Plain-text document sources
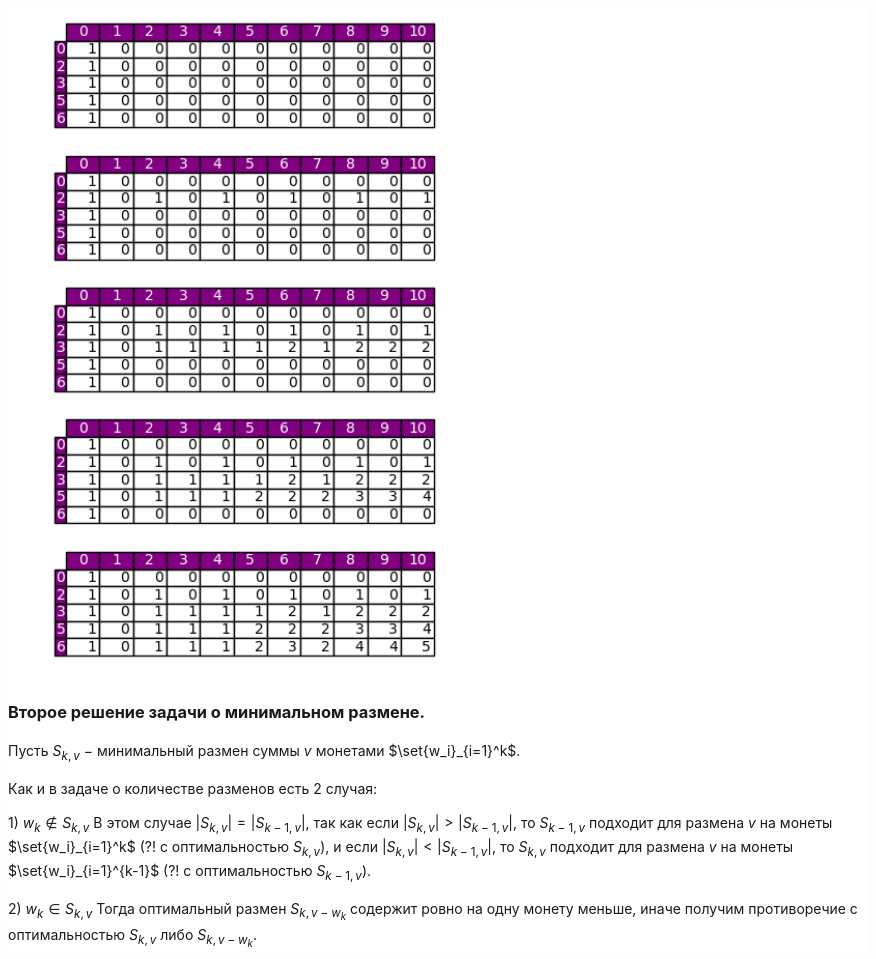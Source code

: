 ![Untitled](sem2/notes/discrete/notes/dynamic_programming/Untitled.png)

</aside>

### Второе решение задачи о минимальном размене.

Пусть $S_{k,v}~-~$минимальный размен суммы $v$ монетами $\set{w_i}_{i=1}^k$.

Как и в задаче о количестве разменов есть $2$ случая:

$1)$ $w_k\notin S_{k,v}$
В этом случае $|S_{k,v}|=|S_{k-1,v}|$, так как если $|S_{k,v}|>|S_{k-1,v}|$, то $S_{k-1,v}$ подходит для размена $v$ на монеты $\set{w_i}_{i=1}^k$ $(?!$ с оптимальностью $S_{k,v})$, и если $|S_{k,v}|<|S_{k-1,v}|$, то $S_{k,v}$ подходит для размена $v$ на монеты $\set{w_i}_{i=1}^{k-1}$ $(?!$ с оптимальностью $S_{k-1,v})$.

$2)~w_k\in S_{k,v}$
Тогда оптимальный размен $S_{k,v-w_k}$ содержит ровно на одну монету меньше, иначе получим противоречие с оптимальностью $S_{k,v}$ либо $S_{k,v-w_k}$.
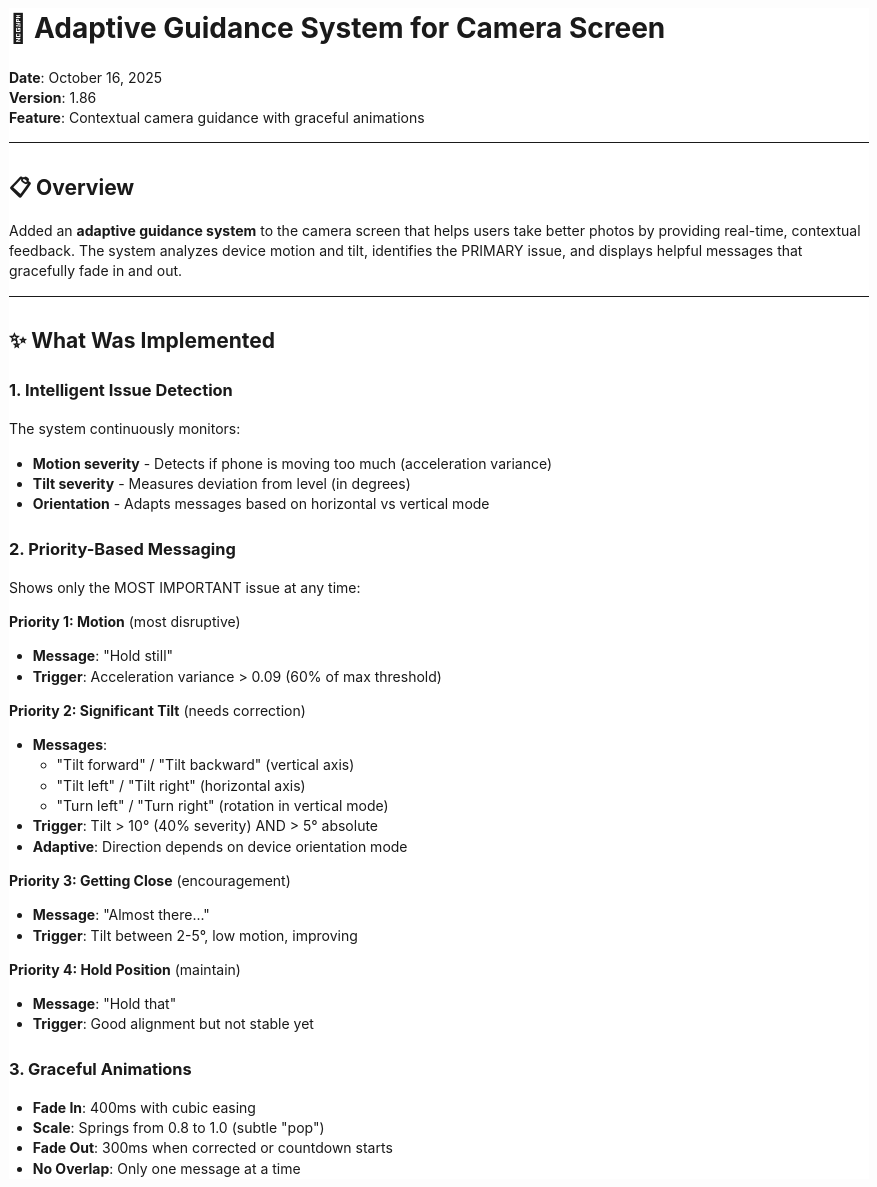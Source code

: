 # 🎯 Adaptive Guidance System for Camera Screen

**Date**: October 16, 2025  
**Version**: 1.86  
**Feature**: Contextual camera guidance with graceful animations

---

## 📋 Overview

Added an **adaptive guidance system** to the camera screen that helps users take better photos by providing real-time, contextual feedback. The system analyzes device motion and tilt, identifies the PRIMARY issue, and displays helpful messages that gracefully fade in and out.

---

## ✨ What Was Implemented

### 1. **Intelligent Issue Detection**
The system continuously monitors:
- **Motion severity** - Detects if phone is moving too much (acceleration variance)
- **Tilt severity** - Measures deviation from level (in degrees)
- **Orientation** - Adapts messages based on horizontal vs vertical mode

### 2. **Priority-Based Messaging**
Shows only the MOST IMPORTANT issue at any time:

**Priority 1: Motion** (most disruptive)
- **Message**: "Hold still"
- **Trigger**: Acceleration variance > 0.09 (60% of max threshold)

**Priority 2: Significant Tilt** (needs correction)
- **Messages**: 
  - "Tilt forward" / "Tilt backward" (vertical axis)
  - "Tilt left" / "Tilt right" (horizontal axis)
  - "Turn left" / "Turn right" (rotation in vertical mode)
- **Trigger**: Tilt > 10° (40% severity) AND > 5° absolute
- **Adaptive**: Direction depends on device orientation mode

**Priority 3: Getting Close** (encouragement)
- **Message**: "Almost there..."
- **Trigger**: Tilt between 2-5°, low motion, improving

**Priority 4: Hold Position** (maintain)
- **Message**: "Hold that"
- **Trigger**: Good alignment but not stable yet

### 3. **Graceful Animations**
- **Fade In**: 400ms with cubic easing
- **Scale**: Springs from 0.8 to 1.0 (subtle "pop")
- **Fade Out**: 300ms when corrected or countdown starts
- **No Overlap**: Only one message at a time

Task directions:
What is wanted is the line containing "- **Fade In**: 400ms with cubic easing" and every line after it through the last line of the entries, printed exactly.

Exercise result:
- **Fade In**: 400ms with cubic easing
- **Scale**: Springs from 0.8 to 1.0 (subtle "pop")
- **Fade Out**: 300ms when corrected or countdown starts
- **No Overlap**: Only one message at a time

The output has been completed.